* **Data**:
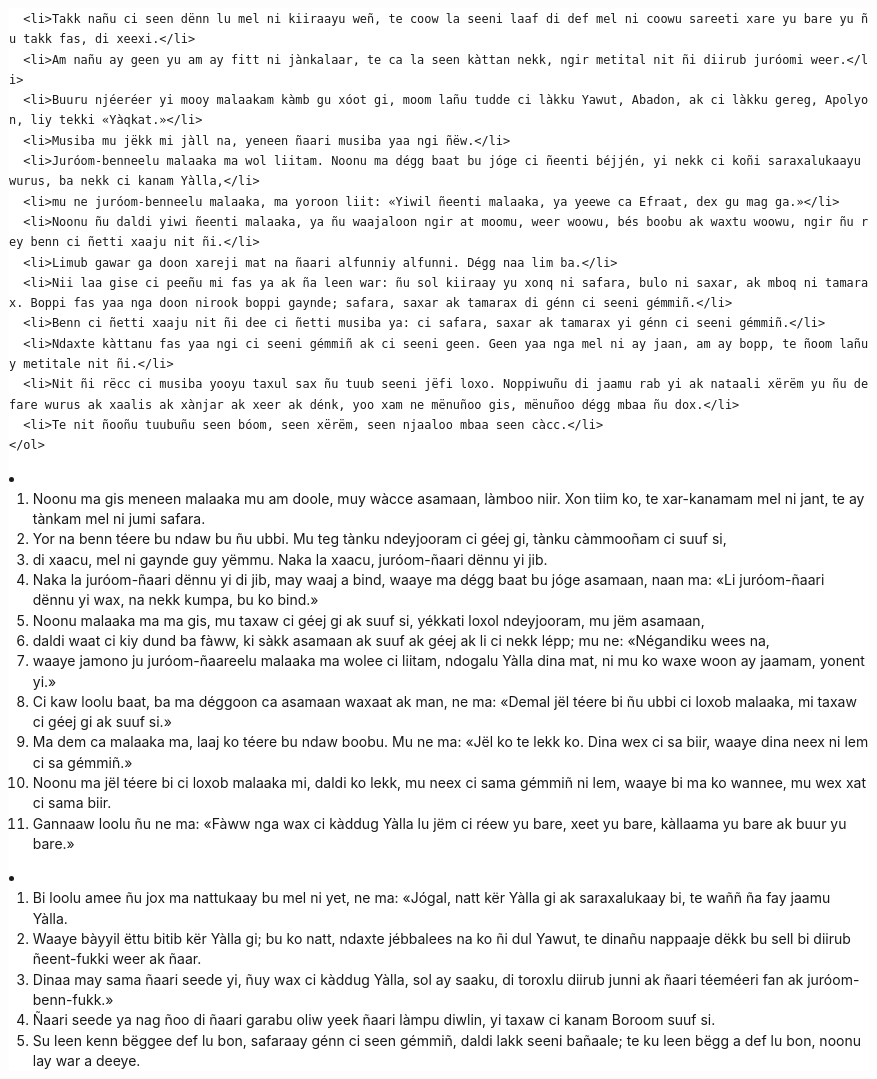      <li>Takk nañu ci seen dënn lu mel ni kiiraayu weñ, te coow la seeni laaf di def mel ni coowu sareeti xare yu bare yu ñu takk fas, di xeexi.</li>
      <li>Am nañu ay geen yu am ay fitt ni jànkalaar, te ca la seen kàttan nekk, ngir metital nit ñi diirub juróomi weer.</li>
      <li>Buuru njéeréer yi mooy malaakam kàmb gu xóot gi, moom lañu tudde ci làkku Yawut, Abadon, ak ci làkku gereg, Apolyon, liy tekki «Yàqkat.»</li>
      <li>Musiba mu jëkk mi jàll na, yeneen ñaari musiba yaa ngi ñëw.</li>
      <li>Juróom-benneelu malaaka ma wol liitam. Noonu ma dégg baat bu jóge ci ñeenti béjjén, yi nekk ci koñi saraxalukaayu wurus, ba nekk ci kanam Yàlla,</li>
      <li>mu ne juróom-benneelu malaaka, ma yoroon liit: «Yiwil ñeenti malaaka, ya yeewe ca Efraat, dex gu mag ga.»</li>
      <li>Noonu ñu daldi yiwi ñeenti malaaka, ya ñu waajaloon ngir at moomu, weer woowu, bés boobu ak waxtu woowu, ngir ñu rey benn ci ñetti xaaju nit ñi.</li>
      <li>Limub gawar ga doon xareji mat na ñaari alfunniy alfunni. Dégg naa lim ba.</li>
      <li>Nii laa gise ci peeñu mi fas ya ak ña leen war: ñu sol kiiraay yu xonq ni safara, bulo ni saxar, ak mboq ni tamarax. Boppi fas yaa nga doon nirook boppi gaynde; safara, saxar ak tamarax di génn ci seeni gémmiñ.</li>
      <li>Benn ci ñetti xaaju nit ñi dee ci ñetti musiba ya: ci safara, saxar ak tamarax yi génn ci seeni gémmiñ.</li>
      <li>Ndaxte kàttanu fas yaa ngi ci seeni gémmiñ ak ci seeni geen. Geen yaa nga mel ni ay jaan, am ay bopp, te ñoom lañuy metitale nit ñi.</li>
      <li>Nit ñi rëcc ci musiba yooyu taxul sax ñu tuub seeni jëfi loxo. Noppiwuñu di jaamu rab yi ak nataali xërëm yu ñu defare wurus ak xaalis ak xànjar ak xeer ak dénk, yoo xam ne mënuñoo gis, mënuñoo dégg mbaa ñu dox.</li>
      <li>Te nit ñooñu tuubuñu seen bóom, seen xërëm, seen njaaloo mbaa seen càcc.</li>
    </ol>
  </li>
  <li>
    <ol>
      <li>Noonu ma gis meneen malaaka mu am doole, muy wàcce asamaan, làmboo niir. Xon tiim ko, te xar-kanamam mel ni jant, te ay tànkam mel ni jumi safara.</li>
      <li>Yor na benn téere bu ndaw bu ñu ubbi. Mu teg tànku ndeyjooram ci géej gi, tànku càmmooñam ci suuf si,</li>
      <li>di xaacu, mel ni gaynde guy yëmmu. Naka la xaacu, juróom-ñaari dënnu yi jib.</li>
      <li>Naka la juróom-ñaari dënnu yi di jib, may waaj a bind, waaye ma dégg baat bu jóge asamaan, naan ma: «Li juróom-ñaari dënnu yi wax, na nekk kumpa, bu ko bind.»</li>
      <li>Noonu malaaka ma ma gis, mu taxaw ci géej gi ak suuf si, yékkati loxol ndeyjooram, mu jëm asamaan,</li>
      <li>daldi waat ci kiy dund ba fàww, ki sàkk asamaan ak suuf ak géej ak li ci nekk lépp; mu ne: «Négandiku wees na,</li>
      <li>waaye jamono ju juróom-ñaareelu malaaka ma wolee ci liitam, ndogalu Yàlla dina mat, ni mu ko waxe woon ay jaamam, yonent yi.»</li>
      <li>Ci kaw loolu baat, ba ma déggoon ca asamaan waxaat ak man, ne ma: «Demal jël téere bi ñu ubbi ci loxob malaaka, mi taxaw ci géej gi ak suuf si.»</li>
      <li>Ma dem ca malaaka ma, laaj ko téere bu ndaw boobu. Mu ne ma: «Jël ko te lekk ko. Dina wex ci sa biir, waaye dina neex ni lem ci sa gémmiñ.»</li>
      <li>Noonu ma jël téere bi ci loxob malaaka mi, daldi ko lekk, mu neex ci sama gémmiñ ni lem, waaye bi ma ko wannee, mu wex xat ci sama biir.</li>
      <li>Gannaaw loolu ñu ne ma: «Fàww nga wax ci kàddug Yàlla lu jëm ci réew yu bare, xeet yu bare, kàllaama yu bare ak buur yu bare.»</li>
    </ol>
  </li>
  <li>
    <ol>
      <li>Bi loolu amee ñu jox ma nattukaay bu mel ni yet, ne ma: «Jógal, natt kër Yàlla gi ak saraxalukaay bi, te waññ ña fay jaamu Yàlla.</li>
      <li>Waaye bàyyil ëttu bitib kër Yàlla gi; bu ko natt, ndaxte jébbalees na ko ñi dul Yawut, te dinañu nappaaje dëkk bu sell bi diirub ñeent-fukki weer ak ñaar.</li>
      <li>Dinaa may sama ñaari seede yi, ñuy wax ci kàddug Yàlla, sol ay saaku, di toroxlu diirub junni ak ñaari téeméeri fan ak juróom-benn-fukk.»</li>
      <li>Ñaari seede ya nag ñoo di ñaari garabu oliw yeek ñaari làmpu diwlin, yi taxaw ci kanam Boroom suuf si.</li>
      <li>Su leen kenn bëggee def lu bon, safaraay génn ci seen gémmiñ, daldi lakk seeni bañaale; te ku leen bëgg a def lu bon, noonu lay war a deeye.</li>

* **What you need to do**:
Look back at the data above. Transcribe exactly the lines starting at the line that contains "<li>Nit ñi rëcc" and ending at the line that contains "<li>Yor na benn".

* **Answer box**:
      <li>Nit ñi rëcc ci musiba yooyu taxul sax ñu tuub seeni jëfi loxo. Noppiwuñu di jaamu rab yi ak nataali xërëm yu ñu defare wurus ak xaalis ak xànjar ak xeer ak dénk, yoo xam ne mënuñoo gis, mënuñoo dégg mbaa ñu dox.</li>
      <li>Te nit ñooñu tuubuñu seen bóom, seen xërëm, seen njaaloo mbaa seen càcc.</li>
    </ol>
  </li>
  <li>
    <ol>
      <li>Noonu ma gis meneen malaaka mu am doole, muy wàcce asamaan, làmboo niir. Xon tiim ko, te xar-kanamam mel ni jant, te ay tànkam mel ni jumi safara.</li>
      <li>Yor na benn téere bu ndaw bu ñu ubbi. Mu teg tànku ndeyjooram ci géej gi, tànku càmmooñam ci suuf si,</li>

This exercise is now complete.